Tom’s double role in The Glass Menagerie—as a character whose recollections the play documents and as a character who acts within those recollections—underlines the play’s tension between objectively presented dramatic truth and memory’s distortion of truth. Unlike the other characters, Tom sometimes addresses the audience directly, seeking to provide a more detached explanation and assessment of what has been happening onstage. But at the same time, he demonstrates real and sometimes juvenile emotions as he takes part in the play’s action. This duality can frustrate our understanding of Tom, as it is hard to decide whether he is a character whose assessments should be trusted or one who allows his emotions to affect his judgment. It also shows how the nature of recollection is itself problematic: memory often involves confronting a past in which one was less virtuous than one is now. Because The Glass Menagerie is partly autobiographical, and because Tom is a stand-in for the playwright himself (Williams’s given name was Thomas, and he, like Tom, spent part of his youth in St. Louis with an unstable mother and sister, his father absent much of the time), we can apply this comment on the nature of memory to Williams’s memories of his own youth.
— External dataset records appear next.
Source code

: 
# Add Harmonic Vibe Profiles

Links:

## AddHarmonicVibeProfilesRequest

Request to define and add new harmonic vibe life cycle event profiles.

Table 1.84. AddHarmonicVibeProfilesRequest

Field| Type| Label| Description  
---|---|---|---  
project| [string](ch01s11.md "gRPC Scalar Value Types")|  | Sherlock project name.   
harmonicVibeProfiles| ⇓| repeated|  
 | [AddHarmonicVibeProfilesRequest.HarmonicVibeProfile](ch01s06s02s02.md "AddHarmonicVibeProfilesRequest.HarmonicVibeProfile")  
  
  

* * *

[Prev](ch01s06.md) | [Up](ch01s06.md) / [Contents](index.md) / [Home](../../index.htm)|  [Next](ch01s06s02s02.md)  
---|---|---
Even taken as a single character, Tom is full of contradiction. On the one hand, he reads literature, writes poetry, and dreams of escape, adventure, and higher things. On the other hand, he seems inextricably bound to the squalid, petty world of the Wingfield household. We know that he reads D. H. Lawrence and follows political developments in Europe, but the content of his intellectual life is otherwise hard to discern. We have no idea of Tom’s opinion on Lawrence, nor do we have any indication of what Tom’s poetry is about. All we learn is what he thinks about his mother, his sister, and his warehouse job—precisely the things from which he claims he wants to escape.
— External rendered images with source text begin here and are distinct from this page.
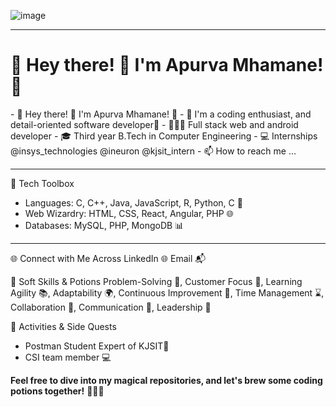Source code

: ![image](https://github.com/apurva-mhamane/apurva-mhamane/assets/131534195/a871f298-a75f-4dc6-bb51-33113a729e20)
<hr>

<h1><b> 👋 Hey there! 👋 I'm Apurva Mhamane! 🚀 </b></h1>
- 👋 Hey there! 👋 I'm Apurva Mhamane! 🚀
- 👀 I'm a coding enthusiast, and detail-oriented software developer🌟
- 👩🏻‍💻 Full stack web and android developer
- 🎓 Third year B.Tech in Computer Engineering
- 💻 Internships @insys_technologies @ineuron @kjsit_intern
- 📫 How to reach me ...
<hr>

🔧 Tech Toolbox
- Languages: C, C++, Java, JavaScript, R, Python, C 🚀
- Web Wizardry: HTML, CSS, React, Angular, PHP 🌐
- Databases: MySQL, PHP, MongoDB 📊
<hr>

🌐 Connect with Me Across
LinkedIn 🌐
Email 📬

🌈 Soft Skills & Potions
Problem-Solving 🧠, Customer Focus 🎯, Learning Agility 📚, Adaptability 🌍, Continuous Improvement 🔄, Time Management ⌛, Collaboration 👫, Communication 📢, Leadership 🚀

🎉 Activities & Side Quests
- Postman Student Expert of KJSIT💌
- CSI team member 💻

**Feel free to dive into my magical repositories, and let's brew some coding potions together!** 🧙‍♀️✨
Tom’s attitude toward Amanda and Laura has puzzled critics. Even though he clearly cares for them, he is frequently indifferent and even cruel toward them. His speech at the close of the play demonstrates his strong feelings for Laura. But he cruelly deserts her and Amanda, and not once in the course of the play does he behave kindly or lovingly toward Laura—not even when he knocks down her glass menagerie. Critics have suggested that Tom’s confusing behavior indicates an incestuous attraction toward his sister and his shame over that attraction. This theory casts an interesting light on certain moments of the play—for example, when Amanda and Tom discuss Laura at the end of Scene Five. Tom’s insistence that Laura is hopelessly peculiar and cannot survive in the outside world, while Amanda (and later Jim) claims that Laura’s oddness is a positive thing, could have as much to do with his jealous desire to keep his sister to himself as with Laura’s own quirks.